In the small fishing village of Paracas we took a small tour boat to visit the Ballestas Islands where hundreds of thousands of birds and few hundreds of seals live. The smell is horrible when you get close to the islands but it worth seeing the pelicans, penguins, cormorants and other birds nesting on the many little rocky islands.











We kept going to see Huacachina, a small oasis at about five minutes of the larger city of Ica. This oasis is the biggest tourist trap we saw so far in Peru but nevertheless is worth spending at least one night over there. More than that and the wallet gets drained since everything is at least twice more expensive than anywhere else. The oasis is surrounded by large sand dunes that give us the impression of being right in the Sahara desert! This picture was actually taken from the tallest dune that we climbed painfully with many many pauses along the way! Believe me this is much more difficult than it looks like and it’s not on a boat that we get trained to climb a dune.

Then we got in the famous city of Nazca well known for its lines that can be seen only from the sky. But the first thing we visited in Nazca was the old Cimeterio de Chauchilla. This is a many century old cemetery used by the Nazca civilization before it got assimilated to the Inca Empire just a few years before a group of strange men came by boat with their iron armor and long strange sticks! But the interesting part of this cemetery is the fact that we can see old mommies that were actually taken out of their tombs by thefts and placed back by the authorities who now protect them. The Nazca people had a very weird relation with their dead. The mommies were often visited and even sometimes brought back to the village for special ceremonies and I am not even describing the mummification process itself!
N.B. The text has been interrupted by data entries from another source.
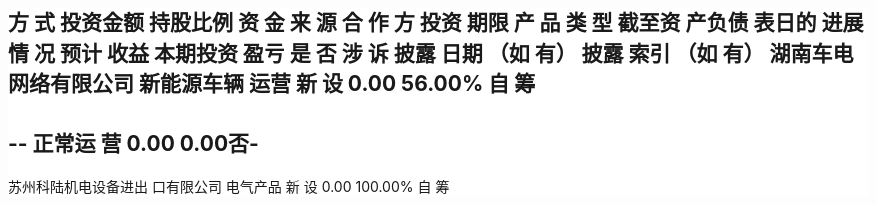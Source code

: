 方
式
投资金额
持股比例
资
金
来
源
合
作
方
投资
期限
产
品
类
型
截至资
产负债
表日的
进展情
况
预计
收益
本期投资
盈亏
是
否
涉
诉
披露
日期
（如
有）
披露
索引
（如
有）
湖南车电网络有限公司
新能源车辆
运营
新
设
0.00
56.00%
自
筹
----
--
正常运
营
0.00
0.00否-
-
苏州科陆机电设备进出
口有限公司
电气产品
新
设
0.00
100.00%
自
筹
Of course going to Nazca means buying a tour by plane to see the famous Nazca lines that can be only seen from the air. When they were first discovered, the lines in the shape of animals many meters long, some weirdoes came with the theory that they were made by or for extraterrestrials, which spun large scale publicity for the region and created a real tourist industry for the small town. Well, when you see them you quickly realized that any moron with a bunch of sticks and ropes could make them as they are not that big and not dung in the ground but only drawn. The Nazca peoples were way smarter than that and built aqueducts that makes these lines a primary school project. You see, this is a desert here with not much wind and surely no water to disrupt the lines. What makes them really special though is that they are between 1100 and 1700 years old! The best theory about them is that they were actually procession paths of shamanic nature used by the very religious Nazcans to somehow invoke the qualities of the drawn animal. In addition to the animals are many geometric lines that the exact meaning still eludes the archeologists. These lines in contrast probably required way more civil engineering skills to draw even though they are straight lines they are way longer. So for many centuries peoples walked these paths hence making them permanently embedded in the soil. Too bad, the alien theory was more exciting and although cynically criticized by the locals it gave the lines way more publicity in the world than the shamanic pathway one!